Sounds like its worth trying Tim, give it a go!
@@javidx9 Will do. I got sucked into the rabbit hole of centripetal parameterizatioms and their unreasonable effectiveness after this, so I've got way too much math floating around in my head right now.
Would you make an explanation on how to find the cubic curve that has a gradient of 0 at 2 given control points?
Differentiate the curve, and then solve for when dY=0. If its cubic, when you differentiate it, you'll have a quadratic, which can be solved using the well known quadratic formula. If you know your two control points, then start with that quadratic equation, and then integrate it to form the cubic.

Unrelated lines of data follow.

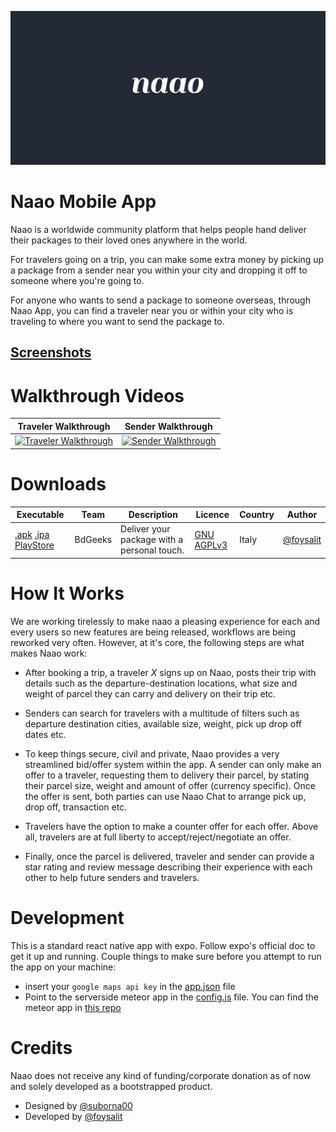 ![Naao Banner](./logo/Feature.jpg)

Naao Mobile App
===============
Naao is a worldwide community platform that helps people hand deliver their packages to their loved ones anywhere in the world.

For travelers going on a trip, you can make some extra money by picking up a package from a sender near you within your city and dropping it off to someone where you're going to.

For anyone who wants to send a package to someone overseas, through Naao App, you can find a traveler near you or within your city who is traveling to where you want to send the package to.

## [Screenshots](./screenshots)

Walkthrough Videos
==================

|Traveler Walkthrough|Sender Walkthrough|
|--------------------|------------------|
|[![Traveler Walkthrough](http://img.youtube.com/vi/Rcd6eDiM4P0/0.jpg)](http://www.youtube.com/watch?v=Rcd6eDiM4P0 "Traveler Walkthrough")|[![Sender Walkthrough](http://img.youtube.com/vi/ml0BeQ8t1s4/0.jpg)](http://www.youtube.com/watch?v=ml0BeQ8t1s4 "Sender Walkthrough")|


Downloads
====================

|Executable|Team|Description|Licence|Country|Author|
|------------------------------------------------------|---------|--------------------------------|-------|-------|----------------|
| [.apk](https://exp-shell-app-assets.s3.us-west-1.amazonaws.com/android/%40foysalit/naao-6c2f884f45fa4f24a163d909c19fefb8-signed.apk) [.ipa](https://exp-shell-app-assets.s3.us-west-1.amazonaws.com/ios/%40foysalit/naao-add11fc0-4601-4d1f-8f18-d3c2970aa032-archive.ipa) [PlayStore](https://play.google.com/store/apps/details?id=com.bdgeeks.naao) | BdGeeks | Deliver your package with a personal touch. | [GNU AGPLv3](LICENSE.md) | Italy | [@foysalit](https://github.com/foysalit) |

How It Works
============
We are working tirelessly to make naao a pleasing experience for each and every users so new features are being released, workflows are being reworked very often. However, at it's core, the following steps are what makes Naao work:

- After booking a trip, a traveler *X* signs up on Naao, posts their trip with details such as the departure-destination locations, what size and weight of parcel they can carry and delivery on their trip etc.

- Senders can search for travelers with a multitude of filters such as departure destination cities, available size, weight, pick up drop off dates etc. 

- To keep things secure, civil and private, Naao provides a very streamlined bid/offer system within the app. A sender can only make an offer to a traveler, requesting them to delivery their parcel, by stating their parcel size, weight and amount of offer (currency specific). Once the offer is sent, both parties can use Naao Chat to arrange pick up, drop off, transaction etc. 

- Travelers have the option to make a counter offer for each offer. Above all, travelers are at full liberty to accept/reject/negotiate an offer.

- Finally, once the parcel is delivered, traveler and sender can provide a star rating and review message describing their experience with each other to help future senders and travelers.

Development
===========
This is a standard react native app with expo. Follow expo's official doc to get it up and running. Couple things to make sure before you attempt to run the app on your machine:

- insert your `google maps api key` in the [app.json](./app.json) file 
- Point to the serverside meteor app in the [config.js](./config.js) file. You can find the meteor app in [this repo](https://github.com/foysalit/naao-meteor)

Credits
=======
Naao does not receive any kind of funding/corporate donation as of now and solely developed as a bootstrapped product.

- Designed by [@suborna00](https://twitter.com/suborna00)
- Developed by [@foysalit](https://twitter.com/foysalit)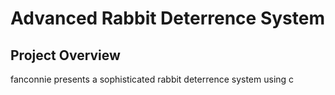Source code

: # Advanced Rabbit Deterrence System

## Project Overview

fanconnie presents a sophisticated rabbit deterrence system using c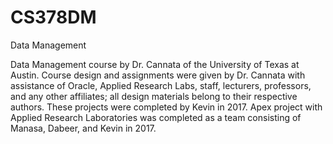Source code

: # CS378DM
Data Management

Data Management course by Dr. Cannata of the University of Texas at Austin. Course design and assignments were given by Dr. Cannata with assistance of Oracle, Applied Research Labs, staff, lecturers, professors, and any other affiliates; all design materials belong to their respective authors. These projects were completed by Kevin in 2017. Apex project with Applied Research Laboratories was completed as a team consisting of Manasa, Dabeer, and Kevin in 2017.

It takes some spine to use a spline! Just found your channel and now i am hooked. I've been coding for over 15 years, and your videos got me back to writing code for fun. Console reminds me of mode 13h and the hours spent drawing gouraud shaded triangles or trying to anyways . I wanted to fork it to and port it ncurses for the *nix and OSX crowd. Thoughts?
Lol bluescan thats great! Thanks! The community developed a portable version that uses SDL as a back end for linux. Though we've not many mac testers.
@@javidx9 Cool! Is the SDL version somewhere in your Repo?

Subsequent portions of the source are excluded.